Wednesday, October 31, 2018

Forge Fellowship // Manhood Requires Brotherhood day 1



Ecclesiastes 4: 9-12

9 Two are better than one,
Because they have a good reward for their labor.
10 10 For if they fall, one will lift up his companion.
But woe to him who is alone when he falls,
For he has no one to help him up.
11 11 Again, if two lie down together, they will keep warm;
But how can one be warm alone?
12 12 Though one may be overpowered by another, two can withstand him.
And a threefold cord is not quickly broken.

Really struggling to push through today in a Godly mentality. Spent the majority of my month being a slave to the anxiety my home creates and doing chores and so the last thing I wanted to do was to attend lifegroup when I could rather spend my time with people I enjoy. My attitude clearly reflected this, as it is every week and they've seen me this way so many times they probably didn't notice it. I really feel distant and rebellious from God every attendance so I just feel drained afterwards. 

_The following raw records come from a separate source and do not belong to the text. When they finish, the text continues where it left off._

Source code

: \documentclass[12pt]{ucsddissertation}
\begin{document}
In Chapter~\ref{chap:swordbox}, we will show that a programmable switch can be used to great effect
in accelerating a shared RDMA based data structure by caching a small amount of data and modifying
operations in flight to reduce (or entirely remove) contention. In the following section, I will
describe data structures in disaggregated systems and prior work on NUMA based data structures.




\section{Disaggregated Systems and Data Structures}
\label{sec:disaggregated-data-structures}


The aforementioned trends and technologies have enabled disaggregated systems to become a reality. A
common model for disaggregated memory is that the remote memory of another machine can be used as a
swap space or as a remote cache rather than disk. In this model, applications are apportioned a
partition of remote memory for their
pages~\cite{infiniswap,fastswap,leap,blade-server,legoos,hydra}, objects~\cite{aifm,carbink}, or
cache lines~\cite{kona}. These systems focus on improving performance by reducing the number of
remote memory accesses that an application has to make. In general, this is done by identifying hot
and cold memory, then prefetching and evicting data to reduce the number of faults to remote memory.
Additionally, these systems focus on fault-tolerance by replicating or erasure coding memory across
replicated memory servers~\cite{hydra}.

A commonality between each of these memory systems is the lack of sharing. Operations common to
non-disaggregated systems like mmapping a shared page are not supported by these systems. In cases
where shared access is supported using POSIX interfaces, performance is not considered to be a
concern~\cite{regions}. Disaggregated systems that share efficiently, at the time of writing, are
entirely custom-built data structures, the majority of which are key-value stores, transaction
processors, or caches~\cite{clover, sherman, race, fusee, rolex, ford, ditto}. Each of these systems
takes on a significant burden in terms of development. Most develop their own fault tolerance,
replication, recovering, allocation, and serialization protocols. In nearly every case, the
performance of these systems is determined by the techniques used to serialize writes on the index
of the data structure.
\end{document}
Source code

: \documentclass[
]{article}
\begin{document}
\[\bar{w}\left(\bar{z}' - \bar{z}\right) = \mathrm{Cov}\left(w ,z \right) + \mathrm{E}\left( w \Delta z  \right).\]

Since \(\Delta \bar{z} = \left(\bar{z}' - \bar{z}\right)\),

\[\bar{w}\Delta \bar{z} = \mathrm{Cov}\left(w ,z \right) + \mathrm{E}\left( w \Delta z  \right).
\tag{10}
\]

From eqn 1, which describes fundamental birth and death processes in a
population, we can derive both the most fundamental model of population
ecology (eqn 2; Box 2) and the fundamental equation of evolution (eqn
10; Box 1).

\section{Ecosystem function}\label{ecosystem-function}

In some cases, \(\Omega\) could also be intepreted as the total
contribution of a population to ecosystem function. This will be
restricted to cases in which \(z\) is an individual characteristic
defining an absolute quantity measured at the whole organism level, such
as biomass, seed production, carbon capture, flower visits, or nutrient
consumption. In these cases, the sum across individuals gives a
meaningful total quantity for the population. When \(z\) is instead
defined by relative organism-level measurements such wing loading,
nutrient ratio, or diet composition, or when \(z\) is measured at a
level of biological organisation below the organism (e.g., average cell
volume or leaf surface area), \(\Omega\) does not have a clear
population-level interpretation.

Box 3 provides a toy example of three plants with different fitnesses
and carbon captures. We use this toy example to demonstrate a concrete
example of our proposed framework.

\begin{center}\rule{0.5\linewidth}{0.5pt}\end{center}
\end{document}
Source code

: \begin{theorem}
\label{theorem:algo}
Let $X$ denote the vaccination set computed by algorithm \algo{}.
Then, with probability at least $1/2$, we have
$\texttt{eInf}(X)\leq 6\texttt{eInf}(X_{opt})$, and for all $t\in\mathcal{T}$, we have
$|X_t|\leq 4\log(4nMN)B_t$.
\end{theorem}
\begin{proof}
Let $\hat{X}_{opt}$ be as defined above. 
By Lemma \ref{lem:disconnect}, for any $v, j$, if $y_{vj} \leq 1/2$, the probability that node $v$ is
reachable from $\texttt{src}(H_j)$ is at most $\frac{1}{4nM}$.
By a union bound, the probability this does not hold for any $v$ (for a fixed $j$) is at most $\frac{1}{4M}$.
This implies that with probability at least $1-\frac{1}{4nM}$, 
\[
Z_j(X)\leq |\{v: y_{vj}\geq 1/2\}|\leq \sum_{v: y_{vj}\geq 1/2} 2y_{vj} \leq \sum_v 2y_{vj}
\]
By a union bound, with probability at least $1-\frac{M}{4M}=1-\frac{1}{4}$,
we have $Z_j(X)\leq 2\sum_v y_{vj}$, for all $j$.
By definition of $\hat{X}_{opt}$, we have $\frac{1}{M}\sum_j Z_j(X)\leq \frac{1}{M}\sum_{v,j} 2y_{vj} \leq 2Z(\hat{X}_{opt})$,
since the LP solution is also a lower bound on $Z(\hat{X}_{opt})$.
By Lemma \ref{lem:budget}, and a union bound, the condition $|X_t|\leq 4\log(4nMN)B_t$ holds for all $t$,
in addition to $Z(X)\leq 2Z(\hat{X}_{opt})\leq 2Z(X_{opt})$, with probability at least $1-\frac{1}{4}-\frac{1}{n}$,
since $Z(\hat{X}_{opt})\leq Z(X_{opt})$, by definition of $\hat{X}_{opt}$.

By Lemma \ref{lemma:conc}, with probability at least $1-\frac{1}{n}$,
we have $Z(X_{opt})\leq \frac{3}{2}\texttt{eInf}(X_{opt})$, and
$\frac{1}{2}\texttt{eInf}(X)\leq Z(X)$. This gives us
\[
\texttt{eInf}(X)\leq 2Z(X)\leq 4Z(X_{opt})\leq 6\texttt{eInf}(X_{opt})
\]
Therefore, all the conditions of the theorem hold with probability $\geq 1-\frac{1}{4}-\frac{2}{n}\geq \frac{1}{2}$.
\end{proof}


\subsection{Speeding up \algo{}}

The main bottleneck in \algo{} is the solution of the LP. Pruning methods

I'm always feeling depressed after lifegroup partly due to the time that is wasted and the good relationships that I fantasise but become too cautious to initiate. Ironically, I decide to start this reading plan and the first devotional already hit me. By my paranoia, not trusting anyone I am serving my own selfish comfortability rather than serving others in fellowship. I am not placed in God's kingdom to stay comfortable but to genuinely seek Him and worship him even when my selfish desires don't want me to. God designed His Church or companionship, for intimacy, for vulnerability. I'm not any of those.